Source information:
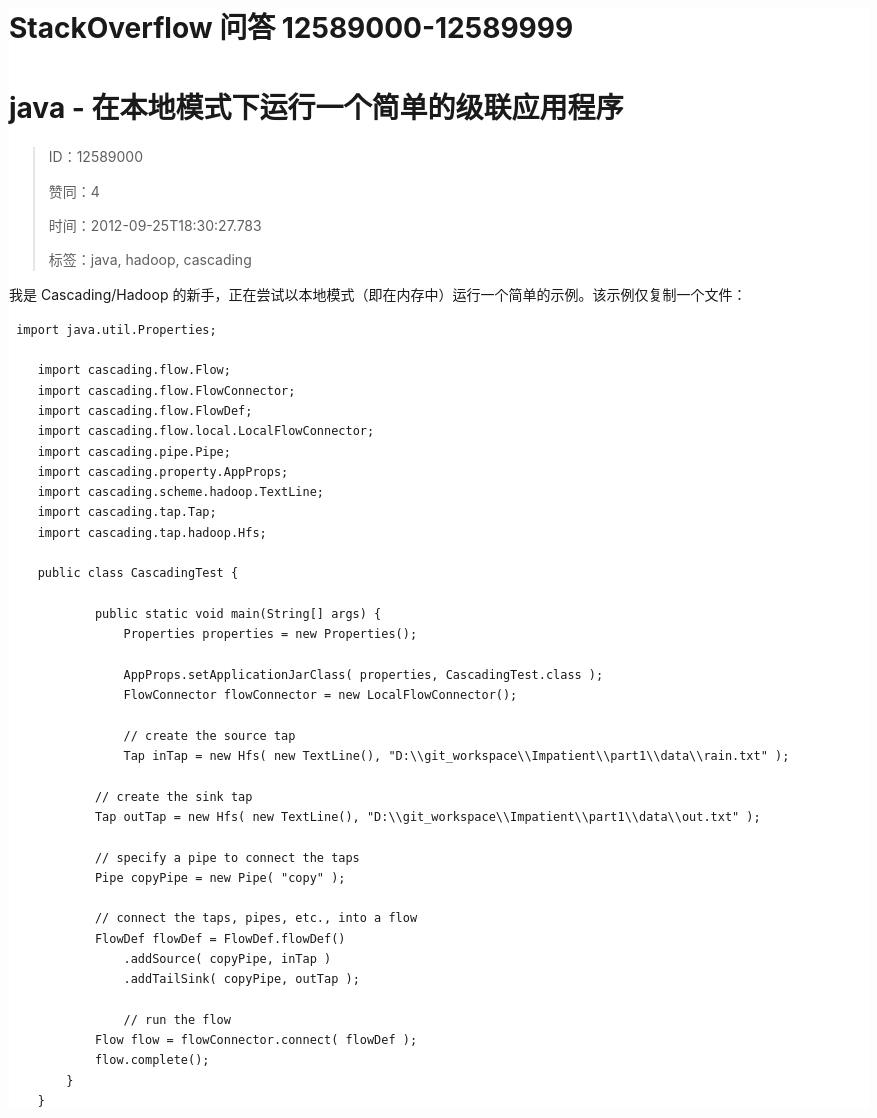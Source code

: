# StackOverflow 问答 12589000-12589999

# java - 在本地模式下运行一个简单的级联应用程序

> ID：12589000
> 
> 赞同：4
> 
> 时间：2012-09-25T18:30:27.783
> 
> 标签：java, hadoop, cascading

我是 Cascading/Hadoop 的新手，正在尝试以本地模式（即在内存中）运行一个简单的示例。该示例仅复制一个文件：

```
 import java.util.Properties;

    import cascading.flow.Flow;
    import cascading.flow.FlowConnector;
    import cascading.flow.FlowDef;
    import cascading.flow.local.LocalFlowConnector;
    import cascading.pipe.Pipe;
    import cascading.property.AppProps;
    import cascading.scheme.hadoop.TextLine;
    import cascading.tap.Tap;
    import cascading.tap.hadoop.Hfs;

    public class CascadingTest {

            public static void main(String[] args) {
                Properties properties = new Properties();

                AppProps.setApplicationJarClass( properties, CascadingTest.class );
                FlowConnector flowConnector = new LocalFlowConnector();

                // create the source tap
                Tap inTap = new Hfs( new TextLine(), "D:\\git_workspace\\Impatient\\part1\\data\\rain.txt" );

            // create the sink tap
            Tap outTap = new Hfs( new TextLine(), "D:\\git_workspace\\Impatient\\part1\\data\\out.txt" );

            // specify a pipe to connect the taps
            Pipe copyPipe = new Pipe( "copy" );

            // connect the taps, pipes, etc., into a flow
            FlowDef flowDef = FlowDef.flowDef()
                .addSource( copyPipe, inTap )
                .addTailSink( copyPipe, outTap );

                // run the flow
            Flow flow = flowConnector.connect( flowDef );
            flow.complete();
        }
    } 
```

Task requirements: Skip the pictures and print each record exactly as it stands.

Problem solution:
Source code

:# StackOverflow 问答 12589000-12589999

# java - 在本地模式下运行一个简单的级联应用程序

> ID：12589000
> 
> 赞同：4
> 
> 时间：2012-09-25T18:30:27.783
> 
> 标签：java, hadoop, cascading

我是 Cascading/Hadoop 的新手，正在尝试以本地模式（即在内存中）运行一个简单的示例。该示例仅复制一个文件：

```
 import java.util.Properties;

    import cascading.flow.Flow;
    import cascading.flow.FlowConnector;
    import cascading.flow.FlowDef;
    import cascading.flow.local.LocalFlowConnector;
    import cascading.pipe.Pipe;
    import cascading.property.AppProps;
    import cascading.scheme.hadoop.TextLine;
    import cascading.tap.Tap;
    import cascading.tap.hadoop.Hfs;

    public class CascadingTest {

            public static void main(String[] args) {
                Properties properties = new Properties();

                AppProps.setApplicationJarClass( properties, CascadingTest.class );
                FlowConnector flowConnector = new LocalFlowConnector();

                // create the source tap
                Tap inTap = new Hfs( new TextLine(), "D:\\git_workspace\\Impatient\\part1\\data\\rain.txt" );

            // create the sink tap
            Tap outTap = new Hfs( new TextLine(), "D:\\git_workspace\\Impatient\\part1\\data\\out.txt" );

            // specify a pipe to connect the taps
            Pipe copyPipe = new Pipe( "copy" );

            // connect the taps, pipes, etc., into a flow
            FlowDef flowDef = FlowDef.flowDef()
                .addSource( copyPipe, inTap )
                .addTailSink( copyPipe, outTap );

                // run the flow
            Flow flow = flowConnector.connect( flowDef );
            flow.complete();
        }
    } 
```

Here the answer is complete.